FORMER minister Geoffrey Hall is clearly not the retiring type.
Although he hung up his dog collar in 1998 after 19 years as a British Army chaplain and relocated to the Fair City with Stanley-born wife Eldred, the erstwhile cleric has kept one foot in boot camp.
Instead of kicking back and embracing his twilight years, the Kinnoull retiree said yes to a fellow clergyman’s suggestion he become a volunteer chess tutor at St Ninian’s Primary School.
Now 13 years later, the 79-year-old grandfather is just as passionate about the game as ever and his school mentoring role, which culminates each year with inter-primary school championships.
The most recent showdown took place at St Ninian’s Cathedral last Wednesday, with Craigclowan’s team emerging victorious, Ardvreck second and Dunning in third place having narrowly pipped Pitcairngreen.
“Chess is a brain accelerator, it speeds up the brain so you can absorb more information and become good at almost anything you put your mind to,” enthused the former Church of England minister.
“When I first started at St Ninian’s there was a brilliant 11-year-old chess player called Craig Alexander who went on to get a first in maths and statistics at Edinburgh, a tremendous achievement.
“And right now we have Liam Mathieson. He’s only eight but got through to the British Land Chess Challenge finals last year – the largest chess tournament in the world – up against people twice his age.”
Having benefited from childhood brain enhancement himself, Mr Hall tried his hand at various jobs before succumbing to a calling from God.
But first he did his National Service as an officer, meeting his wife-to-be, Eldred, in 1956 at a nurses’ cocktail party at a military hospital.
He said: “I was only invited along to make up the numbers but our medical officer said, ‘there’s a very nice looking midwife at the hospital’.
“So I went along, our eyes met across a crowded room, and that was that.”
The pair wed in Perth at St Ninian’s Cathedral on August 2, 1958 with the demobbed new husband initially a time and motion study engineer in a London factory before becoming a greengrocer.
Then, six years after leaving the army and feeling increasingly unsettled, he decided to consult a careers advisor.

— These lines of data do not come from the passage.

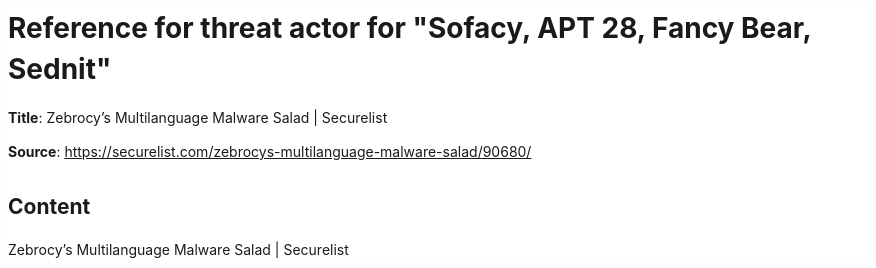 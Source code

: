 # Reference for threat actor for "Sofacy, APT 28, Fancy Bear, Sednit"

**Title**: Zebrocy’s Multilanguage Malware Salad | Securelist

**Source**: https://securelist.com/zebrocys-multilanguage-malware-salad/90680/

## Content















Zebrocy’s Multilanguage Malware Salad | Securelist


























































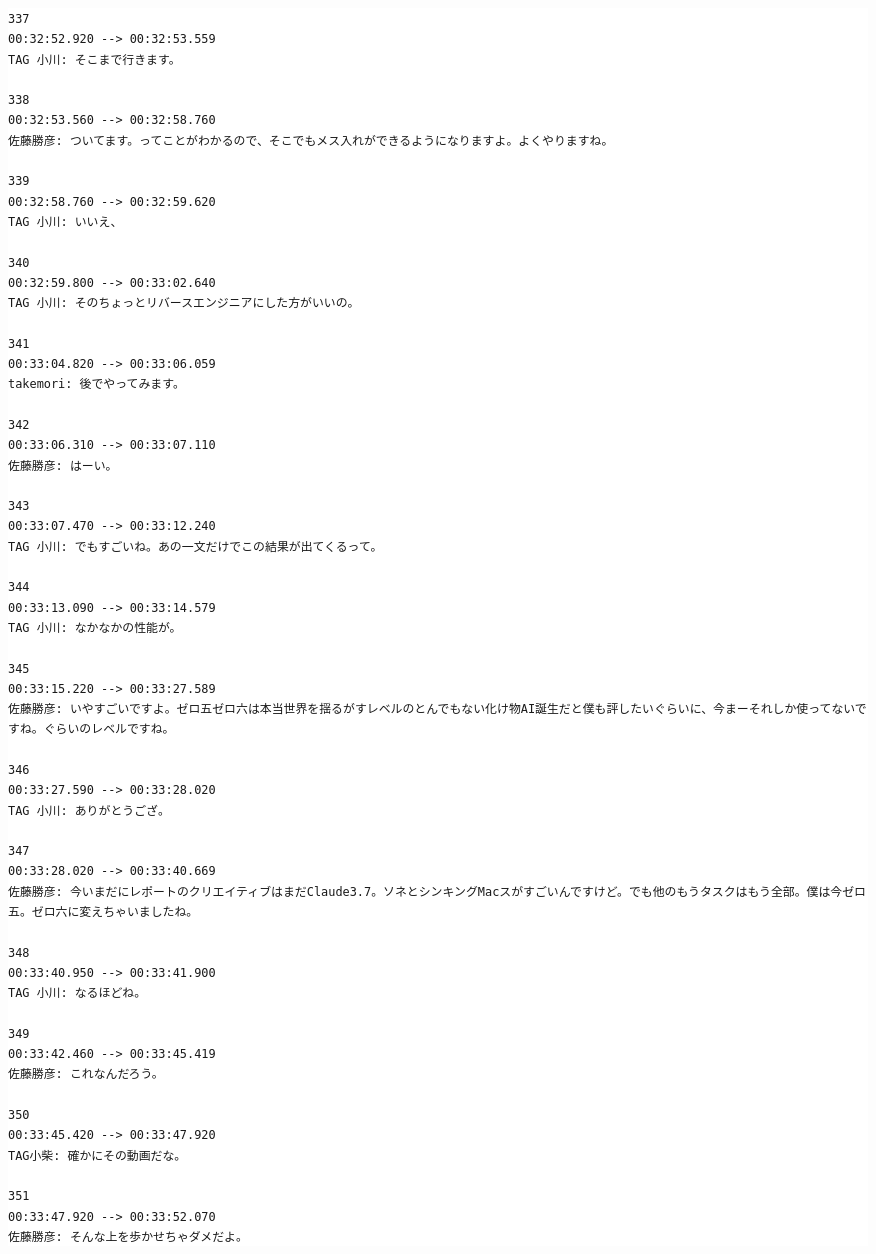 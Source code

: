     337
    00:32:52.920 --> 00:32:53.559
    TAG 小川: そこまで行きます。

    338
    00:32:53.560 --> 00:32:58.760
    佐藤勝彦: ついてます。ってことがわかるので、そこでもメス入れができるようになりますよ。よくやりますね。

    339
    00:32:58.760 --> 00:32:59.620
    TAG 小川: いいえ、

    340
    00:32:59.800 --> 00:33:02.640
    TAG 小川: そのちょっとリバースエンジニアにした方がいいの。

    341
    00:33:04.820 --> 00:33:06.059
    takemori: 後でやってみます。

    342
    00:33:06.310 --> 00:33:07.110
    佐藤勝彦: はーい。

    343
    00:33:07.470 --> 00:33:12.240
    TAG 小川: でもすごいね。あの一文だけでこの結果が出てくるって。

    344
    00:33:13.090 --> 00:33:14.579
    TAG 小川: なかなかの性能が。

    345
    00:33:15.220 --> 00:33:27.589
    佐藤勝彦: いやすごいですよ。ゼロ五ゼロ六は本当世界を揺るがすレベルのとんでもない化け物AI誕生だと僕も評したいぐらいに、今まーそれしか使ってないですね。ぐらいのレベルですね。

    346
    00:33:27.590 --> 00:33:28.020
    TAG 小川: ありがとうござ。

    347
    00:33:28.020 --> 00:33:40.669
    佐藤勝彦: 今いまだにレポートのクリエイティブはまだClaude3.7。ソネとシンキングMacスがすごいんですけど。でも他のもうタスクはもう全部。僕は今ゼロ五。ゼロ六に変えちゃいましたね。

    348
    00:33:40.950 --> 00:33:41.900
    TAG 小川: なるほどね。

    349
    00:33:42.460 --> 00:33:45.419
    佐藤勝彦: これなんだろう。

    350
    00:33:45.420 --> 00:33:47.920
    TAG小柴: 確かにその動画だな。

    351
    00:33:47.920 --> 00:33:52.070
    佐藤勝彦: そんな上を歩かせちゃダメだよ。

“She said, ’what would you like to do?’ and I said, I think I’d like to be ordained, and she replied, `well, don’t waste my time – get out there and do it!’” he recalled.
“I felt that God wanted me to serve the church and that I just couldn’t ignore it.”
Re-joining the army, however, post theology studies at Oxford, was not exactly divine intervention.
“I was standing in a queue in a shop when this army officer tapped me on the shoulder and suggested I consider becoming a chaplain,” he said.
Since saying farewell to his Christian soldiers in 1998, Mr Hall’s battlefield has been a chess board, either at Perth Chess Club or St Ninian’s.
“I so enjoy the battle that takes place on a chess board and when you go in for the kill, checkmate, your heart beats so much faster,” he said.
“It’s a very absorbing and exciting game, you have to think several moves ahead and you’re in the zone – nothing else matters.”
The good news for aspiring grandmasters at St Ninian’s is that Mr Hall has no intention of retiring – again – anytime soon.
“I’ll keep doing it for as long as I can – or at least until I can’t remember people’s names any more,” he said.